→ TASK
Look through the entries for the string "They", and copy each line that holds it.

→ EXERCISE INPUTS

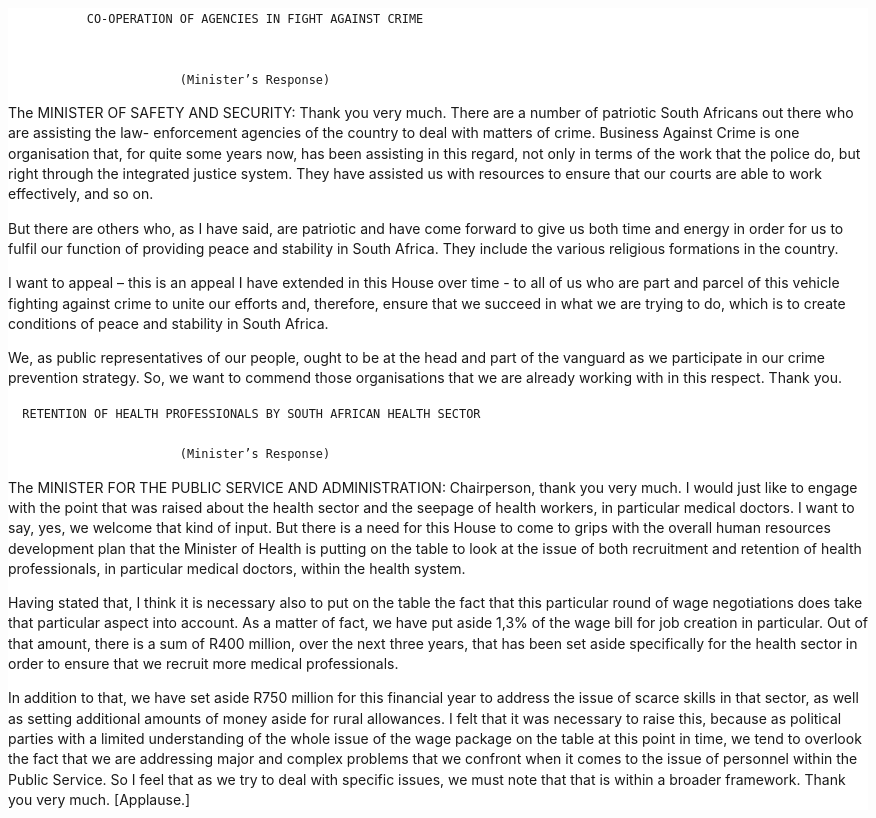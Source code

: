 
               CO-OPERATION OF AGENCIES IN FIGHT AGAINST CRIME


                            (Minister’s Response)
The MINISTER OF SAFETY AND SECURITY: Thank you very much. There are a
number of patriotic South Africans out there who are assisting the law-
enforcement agencies of the country to deal with matters of crime. Business
Against Crime is one organisation that, for quite some years now, has been
assisting in this regard, not only in terms of the work that the police do,
but right through the integrated justice system. They have assisted us with
resources to ensure that our courts are able to work effectively, and so
on.

But there are others who, as I have said, are patriotic and have come
forward to give us both time and energy in order for us to fulfil our
function of providing peace and stability in South Africa. They include the
various religious formations in the country.

I want to appeal – this is an appeal I have extended in this House over
time - to all of us who are part and parcel of this vehicle fighting
against crime to unite our efforts and, therefore, ensure that we succeed
in what we are trying to do, which is to create conditions of peace and
stability in South Africa.

We, as public representatives of our people, ought to be at the head and
part of the vanguard as we participate in our crime prevention strategy.
So, we want to commend those organisations that we are already working with
in this respect. Thank you.

      RETENTION OF HEALTH PROFESSIONALS BY SOUTH AFRICAN HEALTH SECTOR

                            (Minister’s Response)

The MINISTER FOR THE PUBLIC SERVICE AND ADMINISTRATION: Chairperson, thank
you very much. I would just like to engage with the point that was raised
about the health sector and the seepage of health workers, in particular
medical doctors. I want to say, yes, we welcome that kind of input. But
there is a need for this House to come to grips with the overall human
resources development plan that the Minister of Health is putting on the
table to look at the issue of both recruitment and retention of health
professionals, in particular medical doctors, within the health system.

Having stated that, I think it is necessary also to put on the table the
fact that this particular round of wage negotiations does take that
particular aspect into account. As a matter of fact, we have put aside 1,3%
of the wage bill for job creation in particular. Out of that amount, there
is a sum of R400 million, over the next three years, that has been set
aside specifically for the health sector in order to ensure that we recruit
more medical professionals.

In addition to that, we have set aside R750 million for this financial year
to address the issue of scarce skills in that sector, as well as setting
additional amounts of money aside for rural allowances.
I felt that it was necessary to raise this, because as political parties
with a limited understanding of the whole issue of the wage package on the
table at this point in time, we tend to overlook the fact that we are
addressing major and complex problems that we confront when it comes to the
issue of personnel within the Public Service. So I feel that as we try to
deal with specific issues, we must note that that is within a broader
framework. Thank you very much. [Applause.]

→ WRITTEN SOLUTION
but right through the integrated justice system. They have assisted us with
function of providing peace and stability in South Africa. They include the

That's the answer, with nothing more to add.